The remake, which really had some great potential to improve upon its predecessor, drops all of the positive aspects of the original film and falls into far too many of the pitfalls of modern horror movies. Instead of capitalizing on the cruelty of children, the new “Prom Night” only keeps the prom night part of the premise. In fact everything happens on prom night at a prom that takes place off campus in a luxury hotel, so there aren’t even all those clicks and clashes of high school life for the filmmakers to fall back on. Yes, there is a rivalry going on for prom queen, but without showing these characters interacting within their everyday environment, the filmmakers really miss out on an opportunity to explore any deep hatred shared within high school rivalries.

And instead of linking the killer with these rivalries, we are given a lame set up of a former teacher who stalked one of his students to the point of killing her entire family. Now, she’s going to prom and the killer has escaped. Knowing who the killer is and what his motivations are from the beginning allows much of the tension to escape from the script, which never provides a good reason for him kill anybody. He should have just abducted her. Perhaps the filmmakers should have actually watched the original “Prom Night” and tried to improve upon the themes of that movie, rather than just reading a synopsis from which they only seemed to gather that a bunch of teenagers are stalked by a killer on prom night.

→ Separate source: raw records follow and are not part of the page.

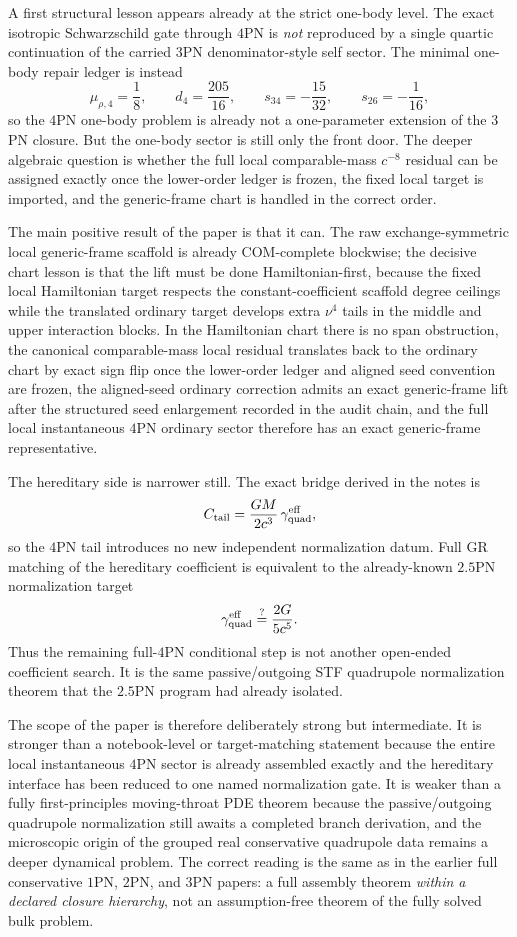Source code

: \documentclass[11pt]{article}
\begin{document}
A first structural lesson appears already at the strict one-body level.  The
exact isotropic Schwarzschild gate through $4$PN is \emph{not} reproduced by a
single quartic continuation of the carried $3$PN denominator-style self sector.
The minimal one-body repair ledger is instead
\[
\mu_{\rho,4}=\frac18,
\qquad
 d_4=\frac{205}{16},
\qquad
 s_{34}=-\frac{15}{32},
\qquad
 s_{26}=-\frac1{16},
\]
so the $4$PN one-body problem is already not a one-parameter extension of the
$3$PN closure.  But the one-body sector is still only the front door.  The
deeper algebraic question is whether the full local comparable-mass $c^{-8}$
residual can be assigned exactly once the lower-order ledger is frozen, the
fixed local target is imported, and the generic-frame chart is handled in the
correct order.

The main positive result of the paper is that it can.  The raw exchange-symmetric
local generic-frame scaffold is already COM-complete blockwise; the decisive
chart lesson is that the lift must be done Hamiltonian-first, because the fixed
local Hamiltonian target respects the constant-coefficient scaffold degree
ceilings while the translated ordinary target develops extra $\nu^4$ tails in
the middle and upper interaction blocks.  In the Hamiltonian chart there is no
span obstruction, the canonical comparable-mass local residual translates back
to the ordinary chart by exact sign flip once the lower-order ledger and aligned
seed convention are frozen, the aligned-seed ordinary correction admits an exact
generic-frame lift after the structured seed enlargement recorded in the audit
chain, and the full local instantaneous $4$PN ordinary sector therefore has an
exact generic-frame representative.

The hereditary side is narrower still.  The exact bridge derived in the notes is
\[
C_{\rm tail}=\frac{GM}{2c^3}\,\gamma_{\rm quad}^{\rm eff},
\]
so the $4$PN tail introduces no new independent normalization datum.  Full GR
matching of the hereditary coefficient is equivalent to the already-known
$2.5$PN normalization target
\[
\gamma_{\rm quad}^{\rm eff}\stackrel{?}{=}\frac{2G}{5c^5}.
\]
Thus the remaining full-$4$PN conditional step is not another open-ended
coefficient search.  It is the same passive/outgoing STF quadrupole
normalization theorem that the $2.5$PN program had already isolated.

The scope of the paper is therefore deliberately strong but intermediate.  It is
stronger than a notebook-level or target-matching statement because the entire
local instantaneous $4$PN sector is already assembled exactly and the hereditary
interface has been reduced to one named normalization gate.  It is weaker than a
fully first-principles moving-throat PDE theorem because the passive/outgoing
quadrupole normalization still awaits a completed branch derivation, and the
microscopic origin of the grouped real conservative quadrupole data remains a
deeper dynamical problem.  The correct reading is the same as in the earlier
full conservative $1$PN, $2$PN, and $3$PN papers: a full assembly theorem
\emph{within a declared closure hierarchy}, not an assumption-free theorem of
the fully solved bulk problem.
\end{document}
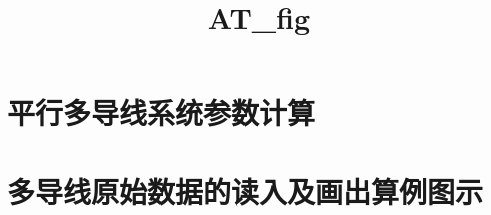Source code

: \documentclass[11pt]{article}
\title{AT\_fig}
\begin{document}
    
    
    \maketitle
    
    

    
    \section{平行多导线系统参数计算}\label{ux5e73ux884cux591aux5bfcux7ebfux7cfbux7edfux53c2ux6570ux8ba1ux7b97}

    \section{多导线原始数据的读入及画出算例图示}\label{ux591aux5bfcux7ebfux539fux59cbux6570ux636eux7684ux8bfbux5165ux53caux753bux51faux7b97ux4f8bux56feux793a}
\end{document}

“Funny Games” is another beast altogether. The original 1997 German film depicts a happy family that is visited by two young men at their vacation home and is tortured by the men over the course of one night. The 2008 American remake depicts a happy family that is visited by two young men at their vacation home and is tortured by the men over the course of one night. Now there’s some déjà vu for you.

The new film is a shot for shot, breath for breath, dramatic pause for dramatic pause remake of the original by that film’s same director Michael Haneke in his American debut. How did this happen today? A movie from another culture gets remade in America and it isn’t changed to match America’s taste for prepackaged, homogenized, predictable and pleasing patterns?

And the key to that last question is “pleasing.” This movie will not please audiences in any sense. It is disturbing and brutal. Even though it is a brilliant film—in both versions—few will enjoy it. And perhaps the most disturbing part of the remake is that after ten years, Haneke’s outlook on the world is so bleak he chose not to change a thing.

Watching these two versions—which only differ in their cast, settings and a couple of lines here and there to establish the story as taking place in America or Germany—I was reminded of the only other shot for shot remake I ever seen, Gus Van Sant’s 1998 version of Alfred Hitchcock’s “Psycho”. Both of these remakes, in essence, still contain the same power of their originals, but critics embraced neither. I honestly don’t get it. They were remade with the same mastery of craft of their originals, with minor differences caused by new acting interpretations. The color cinematography did hurt Van Sant’s “Psycho”, but not enough to condemn it. And in “Funny Games” Naomi Watts is far too glamorous to retain the profundity of the crime committed against Susanne Lothar’s mother in the original because desire might play some part in the men’s acts against Watts. So there is reason for some of the greatness of these stories to have fallen away from the remakes, but they do retain most of the same values of their predecessors.

There is great value in remaking genre films. Mostly it allows filmmakers to introduce material to an audience that might otherwise be unaware that it already exists in another form. But a remake requires an even greater responsibility on the filmmakers’ part to present an important commentary on the material presented. This is why so many remakes fail. Producers seem to think a remake requires less responsibility, as if there is less to be created or that the audience will bring more to the movie to begin with because of familiarity with the title. The remake is an important thing indeed, something to be taken just a seriously as any film endeavor.